# DIRECTIONS
Whenever the word "without" appears in a line of the data below, copy that line.

_____

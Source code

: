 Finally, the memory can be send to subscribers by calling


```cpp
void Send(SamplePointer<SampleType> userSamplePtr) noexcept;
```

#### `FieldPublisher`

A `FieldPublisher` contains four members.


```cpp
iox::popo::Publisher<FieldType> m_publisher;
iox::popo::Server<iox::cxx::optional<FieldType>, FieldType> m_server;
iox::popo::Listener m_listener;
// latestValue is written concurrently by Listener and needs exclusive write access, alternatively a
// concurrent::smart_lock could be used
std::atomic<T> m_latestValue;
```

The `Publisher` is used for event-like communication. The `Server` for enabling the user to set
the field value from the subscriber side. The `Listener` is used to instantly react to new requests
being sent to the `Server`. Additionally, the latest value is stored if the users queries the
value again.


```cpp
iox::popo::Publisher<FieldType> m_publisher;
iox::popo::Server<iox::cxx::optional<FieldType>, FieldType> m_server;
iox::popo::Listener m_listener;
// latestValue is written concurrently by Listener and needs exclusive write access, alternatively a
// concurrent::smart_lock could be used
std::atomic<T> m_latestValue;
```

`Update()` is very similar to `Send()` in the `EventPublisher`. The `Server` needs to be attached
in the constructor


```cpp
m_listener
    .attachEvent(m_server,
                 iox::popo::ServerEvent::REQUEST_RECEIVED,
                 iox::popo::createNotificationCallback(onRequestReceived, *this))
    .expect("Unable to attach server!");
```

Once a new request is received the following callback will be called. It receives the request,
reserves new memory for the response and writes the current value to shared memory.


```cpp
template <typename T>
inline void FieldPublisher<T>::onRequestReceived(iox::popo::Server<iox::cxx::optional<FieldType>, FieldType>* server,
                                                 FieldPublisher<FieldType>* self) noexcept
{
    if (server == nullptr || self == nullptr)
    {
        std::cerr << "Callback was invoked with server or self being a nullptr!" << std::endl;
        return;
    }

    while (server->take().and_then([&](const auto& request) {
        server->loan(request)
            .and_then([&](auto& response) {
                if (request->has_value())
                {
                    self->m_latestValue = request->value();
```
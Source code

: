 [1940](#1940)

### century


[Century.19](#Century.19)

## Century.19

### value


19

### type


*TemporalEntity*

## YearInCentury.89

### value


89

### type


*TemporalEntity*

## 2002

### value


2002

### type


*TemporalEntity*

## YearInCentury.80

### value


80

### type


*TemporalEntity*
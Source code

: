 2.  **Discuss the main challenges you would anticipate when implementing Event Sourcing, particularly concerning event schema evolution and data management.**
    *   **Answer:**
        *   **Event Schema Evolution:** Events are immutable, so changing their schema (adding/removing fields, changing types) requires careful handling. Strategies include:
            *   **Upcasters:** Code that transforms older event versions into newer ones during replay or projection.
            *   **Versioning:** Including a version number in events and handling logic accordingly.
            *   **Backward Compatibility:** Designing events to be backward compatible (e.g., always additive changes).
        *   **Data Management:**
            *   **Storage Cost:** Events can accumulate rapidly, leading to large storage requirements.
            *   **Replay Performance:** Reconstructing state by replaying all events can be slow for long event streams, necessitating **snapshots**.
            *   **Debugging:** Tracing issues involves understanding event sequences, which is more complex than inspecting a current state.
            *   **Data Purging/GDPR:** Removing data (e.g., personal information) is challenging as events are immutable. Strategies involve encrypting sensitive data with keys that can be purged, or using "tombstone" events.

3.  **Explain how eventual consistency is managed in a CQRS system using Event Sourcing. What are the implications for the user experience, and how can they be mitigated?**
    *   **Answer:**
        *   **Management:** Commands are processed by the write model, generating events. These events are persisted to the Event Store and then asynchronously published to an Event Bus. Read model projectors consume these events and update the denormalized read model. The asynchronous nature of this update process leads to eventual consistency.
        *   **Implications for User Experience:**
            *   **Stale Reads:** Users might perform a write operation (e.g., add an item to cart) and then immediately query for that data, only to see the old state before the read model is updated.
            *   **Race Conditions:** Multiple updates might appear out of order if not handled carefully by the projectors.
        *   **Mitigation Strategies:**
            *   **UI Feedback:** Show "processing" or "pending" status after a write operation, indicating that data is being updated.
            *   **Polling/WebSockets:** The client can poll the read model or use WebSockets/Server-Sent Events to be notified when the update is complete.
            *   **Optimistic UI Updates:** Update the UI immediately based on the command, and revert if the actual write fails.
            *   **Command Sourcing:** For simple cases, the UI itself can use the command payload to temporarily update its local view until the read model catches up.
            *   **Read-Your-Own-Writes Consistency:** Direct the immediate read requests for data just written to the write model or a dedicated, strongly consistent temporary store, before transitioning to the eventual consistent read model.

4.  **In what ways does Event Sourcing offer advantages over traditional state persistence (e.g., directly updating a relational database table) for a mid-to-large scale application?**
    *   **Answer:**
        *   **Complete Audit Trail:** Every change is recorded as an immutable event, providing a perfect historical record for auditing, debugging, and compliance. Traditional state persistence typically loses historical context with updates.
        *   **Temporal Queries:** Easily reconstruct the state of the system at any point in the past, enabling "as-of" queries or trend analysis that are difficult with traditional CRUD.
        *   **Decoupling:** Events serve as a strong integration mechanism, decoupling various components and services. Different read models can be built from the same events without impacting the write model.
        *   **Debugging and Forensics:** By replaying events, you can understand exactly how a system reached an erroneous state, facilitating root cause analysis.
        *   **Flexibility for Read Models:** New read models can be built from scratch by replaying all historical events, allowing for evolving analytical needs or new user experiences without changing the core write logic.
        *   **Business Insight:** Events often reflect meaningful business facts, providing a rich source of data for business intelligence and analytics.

_____

# PROBLEM SOLUTION
        *   **Decoupling:** Events serve as a strong integration mechanism, decoupling various components and services. Different read models can be built from the same events without impacting the write model.
        *   **Flexibility for Read Models:** New read models can be built from scratch by replaying all historical events, allowing for evolving analytical needs or new user experiences without changing the core write logic.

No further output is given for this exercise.